Case Studies

Compensation for unnecessary surgery by consultant gynaecologist Jayne Cockburn


We are running a large number of clinical negligence claims against Frimley Park Hospital in Surrey relating to care provided by one of its former consultants, obstetrician and gynaecologist Jayne Cockburn. This latest claim formed part of an informal group action our team is pursing against the trust involving Miss Cockburn. She practised at Frimley Park Hospital until 2011 before officially resigning in December 2014 after it emerged that a number of her former patients had been recalled for review in July 2014 following a look-back exercise carried out by the trust. Nearly half of the patients who were contacted were advised by the doctors carrying out the review that the treatment provided by Miss Cockburn was ‘unnecessary’ and that ‘significant harm’ had been caused as a result.

In this case, our client saw Miss Cockburn in February 2005 for advice on vulval varicosity. During the consultation, our client described symptoms of a prolapse with some occasional leaking of urine when doing any strenuous exercise, such as running.  Previous urodynamic assessment had shown no evidence of stress incontinence. An examination confirmed an anterior prolapse and a mild posterior prolapse. Miss Cockburn advised that if our client needed surgery for the vulval varicosity, then it would be ‘sensible to think about surgery for her bladder’ at the same time. She was listed for surgery in September 2005.

Prior to this, Miss Cockburn went on leave and our client’s notes were reviewed by another consultant who advised against surgery until further investigations were undertaken. Our client was seen again in clinic by another doctor when she explained that the urinary incontinence did not interfere with her life and things were improving with physiotherapy. She was advised not to have surgery and to continue with conservative management.

In June 2006 she was reviewed by Miss Cockburn. Our client explained that the stress incontinence was no worse. Miss Cockburn told her that, as she aged, the stress incontinence would eventually worsen and therefore advised her to have surgery as a preventative measure. She consented and in October 2006 Miss Cockburn performed surgery, including posterior repair and insertion of Avaulta mesh and a transvaginal tape (TVT).

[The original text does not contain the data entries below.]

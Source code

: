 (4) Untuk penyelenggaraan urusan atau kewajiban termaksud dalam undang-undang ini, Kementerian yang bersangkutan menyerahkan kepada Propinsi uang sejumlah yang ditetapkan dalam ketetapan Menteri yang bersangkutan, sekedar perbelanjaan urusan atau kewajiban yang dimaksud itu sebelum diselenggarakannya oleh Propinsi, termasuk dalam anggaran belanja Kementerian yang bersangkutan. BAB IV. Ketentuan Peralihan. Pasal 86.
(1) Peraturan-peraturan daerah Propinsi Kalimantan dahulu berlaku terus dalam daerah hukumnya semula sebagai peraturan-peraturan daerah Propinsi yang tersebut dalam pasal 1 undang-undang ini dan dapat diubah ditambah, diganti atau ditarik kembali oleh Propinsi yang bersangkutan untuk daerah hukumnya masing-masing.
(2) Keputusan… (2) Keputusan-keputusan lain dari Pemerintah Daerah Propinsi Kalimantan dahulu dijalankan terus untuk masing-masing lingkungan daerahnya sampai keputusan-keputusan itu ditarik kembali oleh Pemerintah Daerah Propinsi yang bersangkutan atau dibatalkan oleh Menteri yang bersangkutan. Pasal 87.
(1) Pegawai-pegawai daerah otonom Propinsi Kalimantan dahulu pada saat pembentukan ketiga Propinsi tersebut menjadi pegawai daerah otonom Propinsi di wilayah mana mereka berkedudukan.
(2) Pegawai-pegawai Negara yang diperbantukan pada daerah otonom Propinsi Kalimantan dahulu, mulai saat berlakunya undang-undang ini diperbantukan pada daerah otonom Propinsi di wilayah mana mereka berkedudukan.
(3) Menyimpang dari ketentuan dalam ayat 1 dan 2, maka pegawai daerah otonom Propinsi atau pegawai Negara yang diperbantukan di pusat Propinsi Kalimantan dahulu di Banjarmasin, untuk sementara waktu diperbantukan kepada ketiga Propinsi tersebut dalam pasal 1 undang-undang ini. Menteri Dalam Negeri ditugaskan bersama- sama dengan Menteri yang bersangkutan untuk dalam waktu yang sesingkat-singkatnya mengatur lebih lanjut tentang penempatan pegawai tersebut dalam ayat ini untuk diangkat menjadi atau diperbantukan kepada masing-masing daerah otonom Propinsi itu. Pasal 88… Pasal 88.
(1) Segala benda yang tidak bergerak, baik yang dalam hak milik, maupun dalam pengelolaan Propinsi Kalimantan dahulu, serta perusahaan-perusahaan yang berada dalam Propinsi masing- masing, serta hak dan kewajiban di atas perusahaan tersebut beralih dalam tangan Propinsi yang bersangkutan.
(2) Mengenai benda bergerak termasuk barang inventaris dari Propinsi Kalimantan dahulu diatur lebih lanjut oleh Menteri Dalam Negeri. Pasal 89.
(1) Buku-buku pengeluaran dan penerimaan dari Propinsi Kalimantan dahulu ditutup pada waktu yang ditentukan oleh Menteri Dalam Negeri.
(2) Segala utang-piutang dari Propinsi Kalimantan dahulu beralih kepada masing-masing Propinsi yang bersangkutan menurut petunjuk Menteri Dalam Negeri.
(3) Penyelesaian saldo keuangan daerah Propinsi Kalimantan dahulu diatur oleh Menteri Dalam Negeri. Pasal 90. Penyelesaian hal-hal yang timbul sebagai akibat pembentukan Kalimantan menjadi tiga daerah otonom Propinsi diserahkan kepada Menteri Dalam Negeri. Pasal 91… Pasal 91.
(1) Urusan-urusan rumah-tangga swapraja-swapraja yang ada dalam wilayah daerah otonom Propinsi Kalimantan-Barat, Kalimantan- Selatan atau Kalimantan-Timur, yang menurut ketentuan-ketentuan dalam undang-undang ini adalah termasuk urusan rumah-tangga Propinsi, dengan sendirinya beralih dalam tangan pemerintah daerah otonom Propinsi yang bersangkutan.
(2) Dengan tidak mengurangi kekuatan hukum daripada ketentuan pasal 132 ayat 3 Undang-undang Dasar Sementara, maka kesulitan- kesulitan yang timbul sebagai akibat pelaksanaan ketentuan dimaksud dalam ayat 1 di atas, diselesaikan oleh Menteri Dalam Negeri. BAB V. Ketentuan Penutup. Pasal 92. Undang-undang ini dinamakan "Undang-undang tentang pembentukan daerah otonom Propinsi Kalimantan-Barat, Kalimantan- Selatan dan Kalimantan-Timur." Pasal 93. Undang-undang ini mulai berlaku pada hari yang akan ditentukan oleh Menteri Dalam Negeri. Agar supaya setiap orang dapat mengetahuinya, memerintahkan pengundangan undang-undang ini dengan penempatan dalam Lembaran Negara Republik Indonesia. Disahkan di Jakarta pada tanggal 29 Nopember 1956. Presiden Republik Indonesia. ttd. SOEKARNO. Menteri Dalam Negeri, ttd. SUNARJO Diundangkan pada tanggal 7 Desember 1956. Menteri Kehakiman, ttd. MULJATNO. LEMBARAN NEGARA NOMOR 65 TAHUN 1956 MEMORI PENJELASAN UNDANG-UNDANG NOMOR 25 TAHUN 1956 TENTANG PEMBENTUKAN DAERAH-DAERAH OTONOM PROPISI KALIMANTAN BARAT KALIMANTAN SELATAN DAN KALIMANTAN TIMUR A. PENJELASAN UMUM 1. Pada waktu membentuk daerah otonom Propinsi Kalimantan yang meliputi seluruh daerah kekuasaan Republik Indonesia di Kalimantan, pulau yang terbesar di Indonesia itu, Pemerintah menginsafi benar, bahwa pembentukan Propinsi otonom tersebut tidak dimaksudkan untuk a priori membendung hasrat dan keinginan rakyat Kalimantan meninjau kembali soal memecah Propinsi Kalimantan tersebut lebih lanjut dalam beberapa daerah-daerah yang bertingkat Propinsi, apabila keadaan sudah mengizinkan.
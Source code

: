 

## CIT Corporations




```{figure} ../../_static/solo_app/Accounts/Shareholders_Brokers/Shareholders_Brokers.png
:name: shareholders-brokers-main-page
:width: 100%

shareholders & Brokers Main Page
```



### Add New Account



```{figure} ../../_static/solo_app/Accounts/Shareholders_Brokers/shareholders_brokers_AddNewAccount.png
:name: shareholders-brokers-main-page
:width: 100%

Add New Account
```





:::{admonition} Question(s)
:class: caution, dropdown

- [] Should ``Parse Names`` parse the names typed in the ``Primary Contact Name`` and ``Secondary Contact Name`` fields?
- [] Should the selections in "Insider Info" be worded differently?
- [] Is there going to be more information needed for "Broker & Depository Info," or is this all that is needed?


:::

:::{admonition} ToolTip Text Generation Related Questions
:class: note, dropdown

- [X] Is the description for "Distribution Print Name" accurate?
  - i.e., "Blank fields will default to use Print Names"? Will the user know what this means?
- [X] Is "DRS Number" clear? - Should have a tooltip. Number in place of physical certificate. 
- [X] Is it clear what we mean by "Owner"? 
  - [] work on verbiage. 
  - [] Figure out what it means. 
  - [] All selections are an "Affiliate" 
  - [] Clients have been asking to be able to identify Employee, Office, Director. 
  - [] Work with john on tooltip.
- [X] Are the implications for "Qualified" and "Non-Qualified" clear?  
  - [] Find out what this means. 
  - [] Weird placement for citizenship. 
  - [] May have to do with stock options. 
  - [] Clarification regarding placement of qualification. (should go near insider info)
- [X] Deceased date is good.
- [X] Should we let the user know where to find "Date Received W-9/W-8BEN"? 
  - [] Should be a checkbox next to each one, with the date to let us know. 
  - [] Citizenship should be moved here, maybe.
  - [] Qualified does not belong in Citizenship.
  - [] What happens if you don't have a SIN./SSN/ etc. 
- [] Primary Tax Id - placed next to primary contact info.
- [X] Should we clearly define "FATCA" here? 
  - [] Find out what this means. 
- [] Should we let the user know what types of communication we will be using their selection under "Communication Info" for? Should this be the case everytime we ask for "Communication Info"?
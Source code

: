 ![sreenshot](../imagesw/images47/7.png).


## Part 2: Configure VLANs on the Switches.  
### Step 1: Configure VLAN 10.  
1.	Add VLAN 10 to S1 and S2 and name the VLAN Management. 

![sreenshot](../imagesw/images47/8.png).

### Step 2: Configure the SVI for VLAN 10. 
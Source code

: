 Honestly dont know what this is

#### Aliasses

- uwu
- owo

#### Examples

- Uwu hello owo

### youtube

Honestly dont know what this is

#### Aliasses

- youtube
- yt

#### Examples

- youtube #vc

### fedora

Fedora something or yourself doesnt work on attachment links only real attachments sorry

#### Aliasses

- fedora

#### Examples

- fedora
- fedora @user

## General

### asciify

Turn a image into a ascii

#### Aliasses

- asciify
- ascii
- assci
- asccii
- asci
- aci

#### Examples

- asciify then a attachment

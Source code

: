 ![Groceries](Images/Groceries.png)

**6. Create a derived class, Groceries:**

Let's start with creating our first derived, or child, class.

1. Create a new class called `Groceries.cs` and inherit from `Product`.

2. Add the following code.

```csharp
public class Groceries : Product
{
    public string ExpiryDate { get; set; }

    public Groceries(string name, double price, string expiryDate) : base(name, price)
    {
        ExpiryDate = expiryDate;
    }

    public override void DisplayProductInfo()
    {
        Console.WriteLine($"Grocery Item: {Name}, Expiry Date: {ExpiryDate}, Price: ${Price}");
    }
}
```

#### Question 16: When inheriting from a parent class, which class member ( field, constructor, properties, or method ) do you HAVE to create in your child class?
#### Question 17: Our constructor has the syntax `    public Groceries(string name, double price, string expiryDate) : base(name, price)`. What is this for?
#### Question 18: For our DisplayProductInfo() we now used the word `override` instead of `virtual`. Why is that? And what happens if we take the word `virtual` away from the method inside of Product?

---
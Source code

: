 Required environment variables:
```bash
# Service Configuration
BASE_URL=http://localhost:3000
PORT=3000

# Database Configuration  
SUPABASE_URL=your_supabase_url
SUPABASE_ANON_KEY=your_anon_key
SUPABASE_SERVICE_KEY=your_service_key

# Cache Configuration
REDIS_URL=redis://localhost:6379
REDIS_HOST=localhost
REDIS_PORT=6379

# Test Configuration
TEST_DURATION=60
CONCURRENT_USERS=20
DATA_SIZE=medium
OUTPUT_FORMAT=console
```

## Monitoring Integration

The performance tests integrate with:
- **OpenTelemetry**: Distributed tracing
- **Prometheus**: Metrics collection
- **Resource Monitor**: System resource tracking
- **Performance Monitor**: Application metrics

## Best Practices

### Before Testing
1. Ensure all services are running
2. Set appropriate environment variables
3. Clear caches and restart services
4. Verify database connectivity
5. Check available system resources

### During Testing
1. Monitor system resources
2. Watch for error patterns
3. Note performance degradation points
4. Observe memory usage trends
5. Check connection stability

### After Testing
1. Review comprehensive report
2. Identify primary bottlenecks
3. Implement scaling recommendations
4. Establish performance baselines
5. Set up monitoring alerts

Subsequently, our client noticed an unpleasant odour from her vagina and suffered from heavy discharge. She was seen at Frimley Park Hospital and was advised that there was nothing wrong. The discharge continued and this had an impact on her relationship with her husband. Towards the end of 2013, she noticed some bleeding and returned to the hospital again. Further investigations revealed eroded mesh protruding from the posterior vaginal wall which was thought to be the cause of the vaginal discharge, pus and bleeding. She underwent surgery in July 2014 to remove the mesh, which was found to be infected and IV antibiotic treatment was prescribed. 

All the claims which we are bringing for Miss Cockburn’s patients relate to urogynaecological practices and therefore involve hugely sensitive issues. Most of the women have sustained permanent, life-changing injuries as a result of inappropriate advice and treatment. The over-arching theme in the cases is Miss Cockburn’s willingness to proceed to extensive, major surgery without considering and trying conservative treatment first.

We alleged that in this case our client underwent unnecessary surgery in 2006 without recourse to conservative management; that she was poorly investigated by urodynamics; that she did not require a posterior repair, insertion of mesh and TVT; and that no informed consent for the surgery was obtained. It was particularly concerning that she was not aware that she had the mesh or TVT until her problems with erosion in 2014.

Expert evidence was obtained and we submitted a detailed letter of claim setting out a number of allegations of negligence in the care received. Breach of duty and causation were admitted by the trust and the claim proceeded on the basis of quantum alone. In order to quantify this claim, we obtained condition and prognosis evidence from an expert urogynaecologist. Our client had experienced the pain and stress of  major surgery twice and this could have been avoided. After the surgery, she reported bladder problems including occasional stress incontinence and urinary urgency with urge incontinence on a frequent basis. These symptoms, for which she had to wear incontinence pads, occurred from shortly after the surgery in October 2006 until the mesh was removed in July 2014.

As a result of the mesh erosion, our client had to endure problems with offensive discharge and intermittent vaginal bleeding for over two years. There are long-term risks associated with TVT. The scar tissue from the mesh erosion and surgery required to remove it may result in a number of problems, including colorectal issues.